Penguasaan nahwu sharafnya juga luar biasa. Namun ilmu tafsir adalah
displin ilmu yang paling digandrunginya. Bila sudah berkutat dengan
tafsir, IT tampak asyik sekali. Lebih dari seratus kitab Tafsir
al-Quran dipelajarinya. Tak heran bila ketika mengkaji satu ayat
saja, dia akan menelaah puluhan tafsir.
Ketika
mengkaji tafsir itu, IT tidak sekadar mengandalkan kecerdasan akal,
tapi juga kecerdasan spiritual. Dia akan selalu memohon kepada Allah
swt agar diberi kefahaman, pergi ke masjid dan bersujud. Wajar bila
para pemikir yang hanya mengandalkan kemampuan akal tanpa spiritual
senantiasa dikecamnya.
Para
filosof Yunani juga menjadi sasaran tembaknya. Termasuk, pemikir
Islam yang bertaklid buta kepada filsafat Yunani seperti Ibnu Sina.

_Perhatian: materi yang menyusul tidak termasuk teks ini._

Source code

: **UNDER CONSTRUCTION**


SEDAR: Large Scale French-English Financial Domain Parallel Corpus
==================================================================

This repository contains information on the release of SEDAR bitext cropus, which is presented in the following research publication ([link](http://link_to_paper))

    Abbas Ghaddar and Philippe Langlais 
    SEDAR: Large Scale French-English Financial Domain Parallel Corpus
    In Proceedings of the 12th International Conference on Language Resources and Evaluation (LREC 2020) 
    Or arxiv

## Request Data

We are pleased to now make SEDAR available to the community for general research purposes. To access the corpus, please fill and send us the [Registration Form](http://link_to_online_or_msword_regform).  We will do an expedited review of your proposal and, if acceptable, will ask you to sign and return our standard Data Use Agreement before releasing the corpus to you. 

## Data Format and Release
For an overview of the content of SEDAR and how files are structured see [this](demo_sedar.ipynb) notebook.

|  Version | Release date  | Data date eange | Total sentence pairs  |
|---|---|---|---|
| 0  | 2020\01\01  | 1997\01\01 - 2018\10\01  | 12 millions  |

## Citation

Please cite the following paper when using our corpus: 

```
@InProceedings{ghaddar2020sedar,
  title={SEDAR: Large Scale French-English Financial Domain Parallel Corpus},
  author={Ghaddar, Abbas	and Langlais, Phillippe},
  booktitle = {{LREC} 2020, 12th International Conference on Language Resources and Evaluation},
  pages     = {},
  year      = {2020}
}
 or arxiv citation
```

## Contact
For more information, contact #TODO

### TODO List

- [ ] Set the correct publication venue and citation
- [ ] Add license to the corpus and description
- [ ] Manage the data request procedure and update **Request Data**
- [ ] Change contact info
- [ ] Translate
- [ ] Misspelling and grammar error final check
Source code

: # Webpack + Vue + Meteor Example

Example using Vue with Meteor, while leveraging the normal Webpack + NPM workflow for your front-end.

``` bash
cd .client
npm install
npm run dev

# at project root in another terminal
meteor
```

Sebab, menurut IT, filsafat Yunani tak mampu menemukan rahasia
ketuhanan. "Mereka adalah sebodoh-bodoh dan sejauh-jauh manusia
dalam mengetahui hal-hal yang benar. Komentar Aristoteles, guru
mereka, masih terlalu sedikit dan banyak kesalahan. Para filosof
telah tertipu dalam mengetahui dan mengenal Allah swt."
Disingkirkan
Penguasa
Sikap blak-blakan IT dalam mempertahankan keyakinan banyak
mengundang decak kagum. Pun melahirkan kedengkian di beberapa pihak.
Sewaktu IT menolak keras faham Wihdatul Wujud yang diusung Syaikh
Muhyiddin Ibnu Arabi, banyak yang marah besar. Pada 5 Ramadhan 705,
datanglah surat panggilan dari penguasa Mesir dan Syam, Sultan
An-Nashir Muhammad bin Qulaun. Rupanya ini hanyalah jebakan para
pengikut Ibnu Arabi. Buktinya, IT ditangkap dan dimasukkan ke dalam
tahanan selepas ceramah di sebuah majelis.
Beberapa
bulan kemudian ada tanda-tanda hendak dibebaskan. Syaratnya, IT
harus mencabut sikap kontranya terhadap faham aqidah penguasa Mesir.
Namun tawaran itu ditolak mentah-mentah. "Ya Tuhanku, penjara
lebih aku sukai daripada memenuhi ajakan mereka," begitu
jawaban IT, mengutip QS Yusuf: 33.
Memang
benar, meski dipenjara, IT tetap beraktivitas sebagaimana biasa.
Ketegaran pribadinya mendorong terus beramar ma'ruf nahi munkar.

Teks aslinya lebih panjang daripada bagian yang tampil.